▶ _About this exercise_:
What are the lines from the one containing "подпункты 4), 5)" through the end of the listing below? Return them exactly, and only them.

Start of Material for this exercise

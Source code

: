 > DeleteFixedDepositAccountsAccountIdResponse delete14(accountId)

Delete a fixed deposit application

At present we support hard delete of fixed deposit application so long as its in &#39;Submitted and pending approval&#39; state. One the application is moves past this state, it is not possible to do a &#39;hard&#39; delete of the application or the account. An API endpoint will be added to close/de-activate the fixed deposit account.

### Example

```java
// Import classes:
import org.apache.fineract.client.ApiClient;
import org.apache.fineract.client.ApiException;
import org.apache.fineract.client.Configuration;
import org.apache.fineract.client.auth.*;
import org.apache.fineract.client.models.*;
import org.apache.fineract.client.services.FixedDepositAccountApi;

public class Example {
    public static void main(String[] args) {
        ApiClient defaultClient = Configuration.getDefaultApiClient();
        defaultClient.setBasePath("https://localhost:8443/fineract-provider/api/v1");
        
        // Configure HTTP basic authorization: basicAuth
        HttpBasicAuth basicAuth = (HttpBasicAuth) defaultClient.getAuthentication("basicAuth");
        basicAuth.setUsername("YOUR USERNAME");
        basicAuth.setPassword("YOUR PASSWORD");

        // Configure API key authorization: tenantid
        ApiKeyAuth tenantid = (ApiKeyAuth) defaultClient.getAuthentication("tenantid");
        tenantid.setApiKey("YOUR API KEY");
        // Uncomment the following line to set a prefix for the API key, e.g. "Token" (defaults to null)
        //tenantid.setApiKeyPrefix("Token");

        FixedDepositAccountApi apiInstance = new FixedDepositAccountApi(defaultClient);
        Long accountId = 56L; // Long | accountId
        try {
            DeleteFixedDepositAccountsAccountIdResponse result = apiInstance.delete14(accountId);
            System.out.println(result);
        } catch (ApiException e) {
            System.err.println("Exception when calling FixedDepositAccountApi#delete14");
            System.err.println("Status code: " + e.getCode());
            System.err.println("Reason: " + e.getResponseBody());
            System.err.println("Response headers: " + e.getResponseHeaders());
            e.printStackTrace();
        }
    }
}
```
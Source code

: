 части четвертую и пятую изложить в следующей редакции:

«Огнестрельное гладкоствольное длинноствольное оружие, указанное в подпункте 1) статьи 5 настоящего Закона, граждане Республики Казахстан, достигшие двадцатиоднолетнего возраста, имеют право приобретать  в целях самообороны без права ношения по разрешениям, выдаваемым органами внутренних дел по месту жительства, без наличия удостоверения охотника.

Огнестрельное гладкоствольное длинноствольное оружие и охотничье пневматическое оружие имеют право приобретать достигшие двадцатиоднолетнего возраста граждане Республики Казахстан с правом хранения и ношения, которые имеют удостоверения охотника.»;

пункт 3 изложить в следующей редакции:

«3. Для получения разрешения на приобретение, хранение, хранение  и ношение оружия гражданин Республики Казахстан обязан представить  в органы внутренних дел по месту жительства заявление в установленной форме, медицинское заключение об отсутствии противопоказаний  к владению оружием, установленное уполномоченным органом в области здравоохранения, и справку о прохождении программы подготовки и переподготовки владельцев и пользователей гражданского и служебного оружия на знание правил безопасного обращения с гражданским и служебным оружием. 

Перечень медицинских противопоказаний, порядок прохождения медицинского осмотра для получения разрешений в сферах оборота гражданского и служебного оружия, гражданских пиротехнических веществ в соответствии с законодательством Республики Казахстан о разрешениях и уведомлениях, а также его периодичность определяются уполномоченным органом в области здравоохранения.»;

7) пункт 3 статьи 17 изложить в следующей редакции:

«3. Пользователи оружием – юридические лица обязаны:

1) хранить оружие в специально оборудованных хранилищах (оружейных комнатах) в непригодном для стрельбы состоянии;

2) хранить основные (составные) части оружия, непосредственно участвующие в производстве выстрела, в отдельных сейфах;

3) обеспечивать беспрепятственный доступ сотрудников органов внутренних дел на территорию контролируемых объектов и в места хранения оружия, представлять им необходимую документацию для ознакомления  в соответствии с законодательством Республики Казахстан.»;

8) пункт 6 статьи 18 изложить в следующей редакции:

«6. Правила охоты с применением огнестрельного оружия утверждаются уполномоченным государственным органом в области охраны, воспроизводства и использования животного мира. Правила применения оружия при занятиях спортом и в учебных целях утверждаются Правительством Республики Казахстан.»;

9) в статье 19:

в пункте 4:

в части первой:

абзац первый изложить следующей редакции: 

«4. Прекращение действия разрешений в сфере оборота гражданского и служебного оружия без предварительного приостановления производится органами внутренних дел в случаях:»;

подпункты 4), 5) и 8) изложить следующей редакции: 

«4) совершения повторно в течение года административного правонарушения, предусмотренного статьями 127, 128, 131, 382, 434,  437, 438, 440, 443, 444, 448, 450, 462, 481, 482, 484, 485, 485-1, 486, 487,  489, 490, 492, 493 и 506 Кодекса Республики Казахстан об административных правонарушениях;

End of Material for this exercise

▶ _Response area_:
подпункты 4), 5) и 8) изложить следующей редакции: 

«4) совершения повторно в течение года административного правонарушения, предусмотренного статьями 127, 128, 131, 382, 434,  437, 438, 440, 443, 444, 448, 450, 462, 481, 482, 484, 485, 485-1, 486, 487,  489, 490, 492, 493 и 506 Кодекса Республики Казахстан об административных правонарушениях;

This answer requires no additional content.